今回の急落が特に深刻視されているのは、日本経済が抱える構造的な脆弱性と重なるためだ。日本は原油輸入の94〜99.7%を中東に依存しており、原油高は輸送コストや製造コストを通じて幅広い物価上昇につながる。さらに円安が同時進行することで、輸入物価の上昇圧力はさらに増す。株安・円安・原油高という「トリプル安」が重なる中、景気が低迷しながら物価だけが上昇する「スタグフレーション」への懸念が急速に広まっており、1970年代のオイルショック時の経験が想起されている。

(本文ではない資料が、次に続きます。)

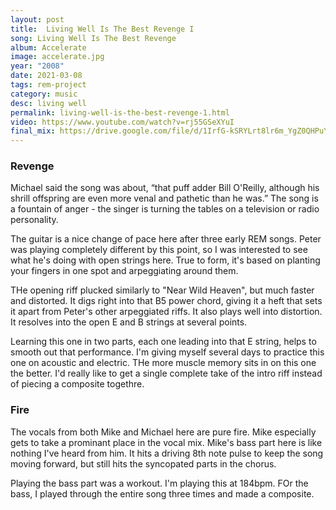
 ```yaml
---
layout: post
title:  Living Well Is The Best Revenge I
song: Living Well Is The Best Revenge
album: Accelerate
image: accelerate.jpg
year: "2008"
date: 2021-03-08
tags: rem-project
category: music
desc: living well
permalink: living-well-is-the-best-revenge-1.html
video: https://www.youtube.com/watch?v=rj55GSeXYuI
final_mix: https://drive.google.com/file/d/1IrfG-kSRYLrt8lr6m_YgZ0QHPuYaRz3g/view?usp=sharing
---
```


### Revenge
Michael said the song was about, “that puff adder Bill O'Reilly, although his shrill offspring are even more venal and pathetic than he was.”  The song is a fountain of anger - the singer is turning the tables on a television or radio personality. 

The guitar is a nice change of pace here after three early REM songs. Peter was playing completely different by this point, so I was interested to see what he's doing with open strings here. True to form, it's based on planting your fingers in one spot and arpeggiating around them.

THe opening riff plucked similarly to "Near Wild Heaven", but much faster and distorted. It digs right into that B5 power chord, giving it a heft that sets it apart from Peter's other arpeggiated riffs. It also plays well into distortion. It resolves into the open E and B strings at several points.

Learning this one in two parts, each one leading into that E string, helps to smooth out that performance. I'm giving myself several days to practice this one on acoustic and electric. THe more muscle memory sits in on this one the better. I'd really like to get a single complete take of the intro riff instead of piecing a composite togethre.

### Fire
The vocals from both Mike and Michael here are pure fire. Mike especially gets to take a prominant place in the vocal mix. Mike's bass part here is like nothing I've heard from him. It hits a driving 8th note pulse to keep the song moving forward, but still hits the syncopated parts in the chorus.

Playing the bass part was a workout. I'm playing this at 184bpm. FOr the bass, I played through the entire song three times and made a composite.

政治的な反応も素早く、国民民主党は「物価高再燃対策を新たに取りまとめたい」と表明した。今後の焦点は中東情勢の行方と原油価格の動向だ。ホルムズ海峡が完全封鎖された場合、原油価格が140ドルまで上昇する可能性も指摘されており、情勢の長期化シナリオへの警戒が続いている。一方で、市場関係者の中には「景気・企業業績は堅調」として中長期的な視点での冷静な対応を促す声もあり、今後の相場の行方が注目される。